Sin embargo, el escritor lamenta la reacción de los medios públicos: "he esperado esta noticia sintonizando la televisión que pagamos entre todos para ver cómo lo contaban, y sus 377 páginas de sentencia se han traducido en diez segundos de acusaciones de lawfare y persecución a la familia del presidente", criticaba.
La cronología de un "enchufismo" evidente
Soto Ivars ha recordado que en 2016, coincidiendo con la etapa de Pedro Sánchez como secretario general del PSOE, se convocó una plaza en los conservatorios de Badajoz que ya estaba adjudicada de antemano: "antes de publicarse las bases, los funcionarios ya se enviaban mensajes diciendo "esta plaza es para el hermanísimo", y David Sánchez ya estaba buscando piso allí", relata.
Un proceso de selección que, según indica, careció de cualquier criterio profesional: "En la entrevista de selección final no participó nadie que supiera de música; eran todos cargos del Partido Socialista".

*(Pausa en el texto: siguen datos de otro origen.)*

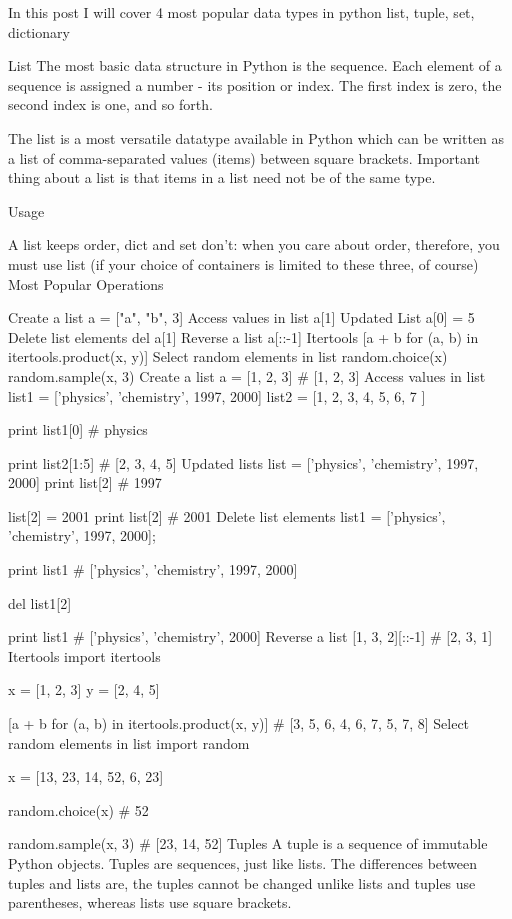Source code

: In this post I will cover 4 most popular data types in python list, tuple, set, dictionary

List
The most basic data structure in Python is the sequence. Each element of a sequence is assigned a number - its position or index. The first index is zero, the second index is one, and so forth.

The list is a most versatile datatype available in Python which can be written as a list of comma-separated values (items) between square brackets. Important thing about a list is that items in a list need not be of the same type.

Usage

A list keeps order, dict and set don't: when you care about order, therefore, you must use list (if your choice of containers is limited to these three, of course)
Most Popular Operations

Create a list
a = ["a", "b", 3]
Access values in list
a[1]
Updated List
a[0] = 5
Delete list elements
del a[1]
Reverse a list
a[::-1]
Itertools
[a + b for (a, b) in itertools.product(x, y)]
Select random elements in list
random.choice(x)
random.sample(x, 3)
Create a list
a = [1, 2, 3]
# [1, 2, 3]
Access values in list
list1 = ['physics', 'chemistry', 1997, 2000]
list2 = [1, 2, 3, 4, 5, 6, 7 ]

print list1[0]   # physics

print list2[1:5] # [2, 3, 4, 5]
Updated lists
list = ['physics', 'chemistry', 1997, 2000]
print list[2] # 1997

list[2] = 2001
print list[2] # 2001
Delete list elements
list1 = ['physics', 'chemistry', 1997, 2000];

print list1
# ['physics', 'chemistry', 1997, 2000]

del list1[2]

print list1
# ['physics', 'chemistry', 2000]
Reverse a list
[1, 3, 2][::-1]
# [2, 3, 1]
Itertools
import itertools

x = [1, 2, 3]
y = [2, 4, 5]

[a + b for (a, b) in itertools.product(x, y)]
# [3, 5, 6, 4, 6, 7, 5, 7, 8]
Select random elements in list
import random

x = [13, 23, 14, 52, 6, 23]

random.choice(x) # 52

random.sample(x, 3) # [23, 14, 52]
Tuples
A tuple is a sequence of immutable Python objects. Tuples are sequences, just like lists. The differences between tuples and lists are, the tuples cannot be changed unlike lists and tuples use parentheses, whereas lists use square brackets.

Además, Soto Ivars detalla la insólita sincronización del puesto con la vida orgánica del PSOE: "La plaza se congela cuando Pedro Sánchez deja la secretaría general tras la crisis del partido, y se le adjudica a su hermano solo once días después de que este gane las primarias y recupere el liderazgo".
Una vez contratado como coordinador de conservatorios, la situación no mejoró. "Se le pone una oficina pequeña, se queja, y tiran parte de la biblioteca de uno de los centros para hacerle un despacho más grande. Luego, como nota las miradas de los compañeros, deja de ir a trabajar y se marcha a una tetería", explica el colaborador.
"Finalmente, le amplían el sueldo y el presupuesto al nombrarlo director de artes escénicas, y a partir de ahí, David Sánchez no vuelve a aparecer por su puesto. Esto son hechos", señalaba.
El intento de blindaje y el ataque al control judicial
El análisis de Soto Ivars no se ha detenido en el hermano del presidente, sino que ha apuntado directamente a Miguel Ángel Gallardo, el entonces presidente de la Diputación de Badajoz condenado a 18 años de inhabilitación. "Gallardo es el que convoca la plaza, el que la congela cuando Pedro Sánchez cae y el que la reactiva cuando vuelve a mandar. Y cuando ve que la justicia va a ir a por él, intenta aforarse de manera desesperada moviendo a tres personas de la lista electoral de su partido para blindarse. Le pillan, va a juicio y acaba condenado", sentencia.